Bruxelles lance une procédure en déficit excessif contre
le Royaume-Uni
La Commission européenne a décidé hier de lancer la première phase d’une procédure en déficit excessif à l’encontre du Royaume-Uni, embarrassante pour un pays qui prône une meilleure gestion économique de l’UE, mais sans risque de sanctions. La Commission a adopté un rapport sur la « situation budgétaire » britannique, après que ce pays eut notifié fin août un déficit prévisible de 3,2 % pour l’année 2005, dépassant pour la deuxième année consécutive le seuil de 3 % du produit intérieur brut (PIB) prévu par le pacte de stabilité et de croissance européen.
À ce stade, ceux-ci ne pourraient en tout état de cause que « recommander » au Royaume-Uni de réduire son déficit. Ce pays n’étant pas membre de la zone euro, il ne risque pas de sanction financière. Il doit seulement « s’efforcer d’éviter les déficits excessifs », selon les termes du traité de Maastricht.
Le gouvernement britannique a rapidement réagi, indiquant qu’il croyait « en une interprétation prudente du pacte de stabilité et de croissance, qui prenne en compte le cycle économique, la croissance durable des finances publiques à long terme et le rôle important de l’investissement public ».
France : augmentation
de la consommation des ménages
La consommation des ménages français en produits manufacturés a progressé de 1,2 % en juillet et de 1,9 % en août (après +1,5 % en juin, révisé de +1 point), en données corrigées des jours ouvrables et des variations saisonnières, a indiqué hier l’Insee.

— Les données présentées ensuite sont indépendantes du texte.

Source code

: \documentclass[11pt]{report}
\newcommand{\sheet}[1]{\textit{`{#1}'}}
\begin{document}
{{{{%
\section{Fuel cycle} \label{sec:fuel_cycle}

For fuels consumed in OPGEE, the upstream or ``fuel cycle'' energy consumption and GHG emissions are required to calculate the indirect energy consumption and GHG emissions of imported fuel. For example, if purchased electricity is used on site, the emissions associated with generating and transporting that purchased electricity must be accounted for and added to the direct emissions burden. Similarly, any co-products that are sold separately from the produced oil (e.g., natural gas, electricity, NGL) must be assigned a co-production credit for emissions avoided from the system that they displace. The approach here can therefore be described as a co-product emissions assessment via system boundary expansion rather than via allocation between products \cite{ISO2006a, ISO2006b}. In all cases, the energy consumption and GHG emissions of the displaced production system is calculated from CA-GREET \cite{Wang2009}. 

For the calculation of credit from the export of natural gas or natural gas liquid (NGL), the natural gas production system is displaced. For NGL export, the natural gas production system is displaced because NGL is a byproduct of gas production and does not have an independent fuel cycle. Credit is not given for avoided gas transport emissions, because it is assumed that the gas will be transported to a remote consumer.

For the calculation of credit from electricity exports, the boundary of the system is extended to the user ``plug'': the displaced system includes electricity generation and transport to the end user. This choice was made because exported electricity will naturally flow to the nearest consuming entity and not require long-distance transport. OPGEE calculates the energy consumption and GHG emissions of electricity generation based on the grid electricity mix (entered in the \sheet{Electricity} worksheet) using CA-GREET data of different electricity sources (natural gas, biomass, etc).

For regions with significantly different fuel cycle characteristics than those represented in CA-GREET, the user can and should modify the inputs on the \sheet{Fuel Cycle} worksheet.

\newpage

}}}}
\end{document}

En août, la hausse de la consommation des ménages en produits manufacturés était de 5,7 % par rapport à août 2004.
Les dépenses de consommation dans le « champ commerce », c’est-à-dire hors automobiles, pneus, pièces détachées et produits médicaux, sont encore plus nettement orientées à la hausse : +2,0 % en juillet et +2,2 % en août.
Les dépenses de consommation en biens durables ont augmenté de 1,9 % en juillet et de 2,5 % en août, après +1,2 % en juin.
Argentine : émission obligataire
de 800 millions de dollars
L’Argentine va faire hier son retour sur le marché obligataire international en émettant pour 800 millions de dollars de bons du Trésor à échéance 2015, a annoncé mardi soir le gouvernement. Il s’agira de la première émission internationale depuis le défaut de paiement de la dette argentine en décembre 2001. Le gouvernement a déjà levé près de 800 millions de dollars cette année sur le marché national, 442 millions en juillet et 349 millions en août. Le marché s’attend à ce que le gouvernement vénézuélien souscrive à l’émission de mercredi après avoir déjà acheté pour 300 millions de dollars. Le président vénézuélien Chavez avait affirmé en mars être disposé à investir 500 millions de dollars en bons argentins.
Selon des sources de marché, le gouvernement pourrait proposer une rémunération de 8,4 % à 8,5 % au mieux.